The success of your product or service is directly related to its adoption rate. Therefore, as an organization, it becomes crucial to identify touchpoints that make this happen. A report published by the Institute of Customer Service states that while customers find it easier to buy goods and services today, they are more likely to complain when things don’t match up to their expectations. There are a number of forces at play in the market today – rapid technology adoption, increasing competition, changing customer behaviors, and the growing demand for business transparency are just a few of the usual suspects. Thus, focusing on the variables that drive up customer adoption become critical in surviving the digital economy.
The next big question – who is responsible for customer success?

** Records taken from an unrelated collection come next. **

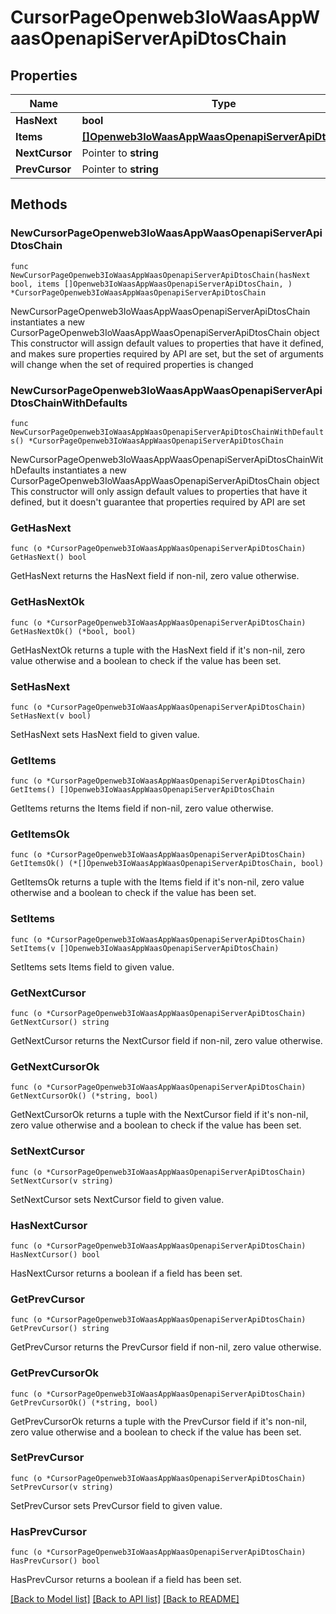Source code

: # CursorPageOpenweb3IoWaasAppWaasOpenapiServerApiDtosChain

## Properties

Name | Type | Description | Notes
------------ | ------------- | ------------- | -------------
**HasNext** | **bool** |  | 
**Items** | [**[]Openweb3IoWaasAppWaasOpenapiServerApiDtosChain**](Openweb3IoWaasAppWaasOpenapiServerApiDtosChain.md) |  | 
**NextCursor** | Pointer to **string** |  | [optional] 
**PrevCursor** | Pointer to **string** |  | [optional] 

## Methods

### NewCursorPageOpenweb3IoWaasAppWaasOpenapiServerApiDtosChain

`func NewCursorPageOpenweb3IoWaasAppWaasOpenapiServerApiDtosChain(hasNext bool, items []Openweb3IoWaasAppWaasOpenapiServerApiDtosChain, ) *CursorPageOpenweb3IoWaasAppWaasOpenapiServerApiDtosChain`

NewCursorPageOpenweb3IoWaasAppWaasOpenapiServerApiDtosChain instantiates a new CursorPageOpenweb3IoWaasAppWaasOpenapiServerApiDtosChain object
This constructor will assign default values to properties that have it defined,
and makes sure properties required by API are set, but the set of arguments
will change when the set of required properties is changed

### NewCursorPageOpenweb3IoWaasAppWaasOpenapiServerApiDtosChainWithDefaults

`func NewCursorPageOpenweb3IoWaasAppWaasOpenapiServerApiDtosChainWithDefaults() *CursorPageOpenweb3IoWaasAppWaasOpenapiServerApiDtosChain`

NewCursorPageOpenweb3IoWaasAppWaasOpenapiServerApiDtosChainWithDefaults instantiates a new CursorPageOpenweb3IoWaasAppWaasOpenapiServerApiDtosChain object
This constructor will only assign default values to properties that have it defined,
but it doesn't guarantee that properties required by API are set

### GetHasNext

`func (o *CursorPageOpenweb3IoWaasAppWaasOpenapiServerApiDtosChain) GetHasNext() bool`

GetHasNext returns the HasNext field if non-nil, zero value otherwise.

### GetHasNextOk

`func (o *CursorPageOpenweb3IoWaasAppWaasOpenapiServerApiDtosChain) GetHasNextOk() (*bool, bool)`

GetHasNextOk returns a tuple with the HasNext field if it's non-nil, zero value otherwise
and a boolean to check if the value has been set.

### SetHasNext

`func (o *CursorPageOpenweb3IoWaasAppWaasOpenapiServerApiDtosChain) SetHasNext(v bool)`

SetHasNext sets HasNext field to given value.


### GetItems

`func (o *CursorPageOpenweb3IoWaasAppWaasOpenapiServerApiDtosChain) GetItems() []Openweb3IoWaasAppWaasOpenapiServerApiDtosChain`

GetItems returns the Items field if non-nil, zero value otherwise.

### GetItemsOk

`func (o *CursorPageOpenweb3IoWaasAppWaasOpenapiServerApiDtosChain) GetItemsOk() (*[]Openweb3IoWaasAppWaasOpenapiServerApiDtosChain, bool)`

GetItemsOk returns a tuple with the Items field if it's non-nil, zero value otherwise
and a boolean to check if the value has been set.

### SetItems

`func (o *CursorPageOpenweb3IoWaasAppWaasOpenapiServerApiDtosChain) SetItems(v []Openweb3IoWaasAppWaasOpenapiServerApiDtosChain)`

SetItems sets Items field to given value.


### GetNextCursor

`func (o *CursorPageOpenweb3IoWaasAppWaasOpenapiServerApiDtosChain) GetNextCursor() string`

GetNextCursor returns the NextCursor field if non-nil, zero value otherwise.

### GetNextCursorOk

`func (o *CursorPageOpenweb3IoWaasAppWaasOpenapiServerApiDtosChain) GetNextCursorOk() (*string, bool)`

GetNextCursorOk returns a tuple with the NextCursor field if it's non-nil, zero value otherwise
and a boolean to check if the value has been set.

### SetNextCursor

`func (o *CursorPageOpenweb3IoWaasAppWaasOpenapiServerApiDtosChain) SetNextCursor(v string)`

SetNextCursor sets NextCursor field to given value.

### HasNextCursor

`func (o *CursorPageOpenweb3IoWaasAppWaasOpenapiServerApiDtosChain) HasNextCursor() bool`

HasNextCursor returns a boolean if a field has been set.

### GetPrevCursor

`func (o *CursorPageOpenweb3IoWaasAppWaasOpenapiServerApiDtosChain) GetPrevCursor() string`

GetPrevCursor returns the PrevCursor field if non-nil, zero value otherwise.

### GetPrevCursorOk

`func (o *CursorPageOpenweb3IoWaasAppWaasOpenapiServerApiDtosChain) GetPrevCursorOk() (*string, bool)`

GetPrevCursorOk returns a tuple with the PrevCursor field if it's non-nil, zero value otherwise
and a boolean to check if the value has been set.

### SetPrevCursor

`func (o *CursorPageOpenweb3IoWaasAppWaasOpenapiServerApiDtosChain) SetPrevCursor(v string)`

SetPrevCursor sets PrevCursor field to given value.

### HasPrevCursor

`func (o *CursorPageOpenweb3IoWaasAppWaasOpenapiServerApiDtosChain) HasPrevCursor() bool`

HasPrevCursor returns a boolean if a field has been set.


[[Back to Model list]](../README.md#documentation-for-models) [[Back to API list]](../README.md#documentation-for-api-endpoints) [[Back to README]](../README.md)


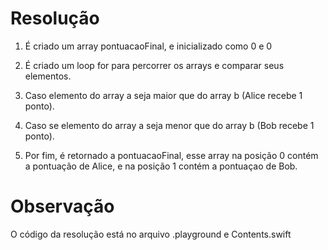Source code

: # Resolução
1) É criado um array pontuacaoFinal, e inicializado como 0 e 0

2) É criado um loop for para percorrer os arrays e comparar seus elementos.
3) Caso elemento do array a seja maior que do array b (Alice recebe 1 ponto).
4) Caso se elemento do array a seja menor que do array b (Bob recebe 1 ponto).
5)  Por fim, é retornado a pontuacaoFinal, esse array na posição 0 contém a pontuação de Alice, e na posição 1 contém a pontuaçao de Bob.

#  Observação
O código da resolução está no arquivo .playground e Contents.swift
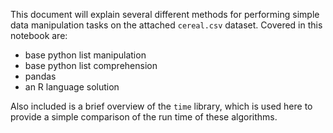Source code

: This document will explain several different methods for performing simple data manipulation tasks on the attached `cereal.csv` dataset. Covered in this notebook are:

*   base python list manipulation
*   base python list comprehension
*   pandas 
*   an R language solution

Also included is a brief overview of the `time` library, which is used here to provide a simple comparison of the run time of these algorithms.
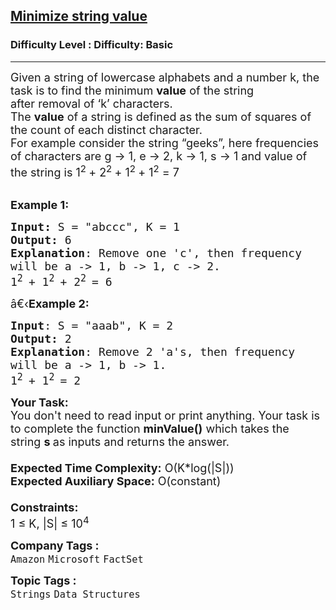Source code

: <h2><a href="https://www.geeksforgeeks.org/problems/minimize-string-value1010/1?page=13&difficulty=Basic&status=unsolved,attempted&sortBy=accuracy">Minimize string value</a></h2><h3>Difficulty Level : Difficulty: Basic</h3><hr><div class="problems_problem_content__Xm_eO"><p><span style="font-size:18px">Given a string of lowercase alphabets and a number k, the task is to find the&nbsp;minimum <strong>value</strong> of the string after&nbsp;removal of ‘k’ characters.&nbsp;<br>
The <strong>value</strong>&nbsp;of a string is defined as the sum of squares of the count of each distinct character.<br>
For example consider the string “geeks”, here frequencies of characters are g -&gt; 1, e -&gt; 2, k -&gt; 1, </span><span style="font-size:18px">s -&gt; 1 and value of the string is 1<sup>2 </sup>+ 2<sup>2 </sup>+ 1<sup>2 </sup>+ 1<sup>2</sup> = 7</span><br>
&nbsp;</p>

<p><span style="font-size:18px"><strong>Example 1:</strong></span></p>

<pre><span style="font-size:18px"><strong>Input: </strong>S = "abccc", K = 1
<strong>Output:</strong> 6
<strong>Explanation</strong>: Remove one 'c', then frequency
will be a -&gt; 1, b -&gt; 1, c -&gt; 2.
1<sup>2 </sup>+ 1<sup>2 </sup>+ 2<sup>2 </sup>= 6</span>
</pre>

<p><span style="font-size:18px">â€‹<strong>Example 2:</strong></span></p>

<pre><span style="font-size:18px"><strong>Input</strong>: S = "aaab", K = 2
<strong>Output:</strong> 2
<strong>Explanation</strong>: Remove 2 'a's, then frequency
will be a -&gt; 1, b -&gt; 1.
1<sup>2 </sup>+ 1<sup>2</sup><sup> </sup>= 2</span>
</pre>

<p><span style="font-size:18px"><strong>Your Task:&nbsp;&nbsp;</strong><br>
You don't need to read input or print anything. Your task is to complete the function&nbsp;<strong>minValue()</strong>&nbsp;which takes the string&nbsp;<strong>s&nbsp;</strong>as inputs and returns the answer.<br>
<br>
<strong>Expected Time Complexity:</strong>&nbsp;O(K*log(|S|))<br>
<strong>Expected Auxiliary Space:</strong>&nbsp;O(constant)<br>
<br>
<strong>Constraints:</strong><br>
1 ≤ K, |S| ≤ 10<sup>4</sup></span></p>
</div><p><span style=font-size:18px><strong>Company Tags : </strong><br><code>Amazon</code>&nbsp;<code>Microsoft</code>&nbsp;<code>FactSet</code>&nbsp;<br><p><span style=font-size:18px><strong>Topic Tags : </strong><br><code>Strings</code>&nbsp;<code>Data Structures</code>&nbsp;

It’s a given that having a working product is a key component of ensuring customer success. However, all those within the organization interfacing in a direct or indirect manner with the customer such as the customer success teams, the sales, and marketing teams, the product teams, the support teams, channel partners and the like are critical contributors of the customer and their end users.
However, almost without exception, these teams work in silos and do not provide a cohesive customer experience when a customer is actually using a product. This is mainly because organizations embarking on digital transformation are still not focusing on customer enablement. The customer of today demands coherent and proactive means to achieve speed at scale. So while it becomes imperative to have the right teams in place to help them achieve this, it also becomes equally essential to make sure that these teams are working in unison with one another as a singular unit. The customer wants all the information that they need in one place – she does not want to deal with different teams and disconnected apps to address her needs.
It, therefore, becomes essential to ensure that when the customers are using a product, all the information that they need and possibly could
need are displayed at the same time, in an organized manner without overwhelming them. This need can be addressed with the help of in-product enablement where enablement is provided for the entire value-chain.
How can we achieve enablement for the entire value chain?
Customer enablement begins with getting the customer-facing teams such as customer support/success teams, sales & marketing teams and the extended teams of partners and channels ready with the right set of information resources. This includes aligning the pillars of the market landscape, the communication, feedback, knowledge, and education teams in a manner that they can comfortably fit under one umbrella and help the customer appropriately and most importantly, intuitively, when the customer is actually using the product.
This in-product approach puts together everything that is of relevance to the customer and his product journey in one place by simply extending the product itself. It makes the customer journey more contextual, direct, instant, and personalized. Since there are no silos dividing teams, product companies can listen to the mind of the customer and take corrective actions when needed by leveraging tracking analytics. They can use internal and existing assets to quickly curate and disburse relevant and contextual content, educate the customer with personalized content, and deliver immediate service by extending the value of their existing systems in a device agnostic manner. All this can be achieved simply by embedding a widget such as the one offered by Flype
within the existing product and drive 1-1 personalized enablement at scale.
Customer enablement lies at the heart of customer success. Clearly, digital transformation is not just about ‘doing’ digital things. It is more about having the right processes in place and using the right set of technologies that help in delivering a cohesive and seamless product experience. And this can only be achieved when the entire team is on one page about knowing what the customer really needs for achieving success by making the currently fragmented customer experience more cohesive.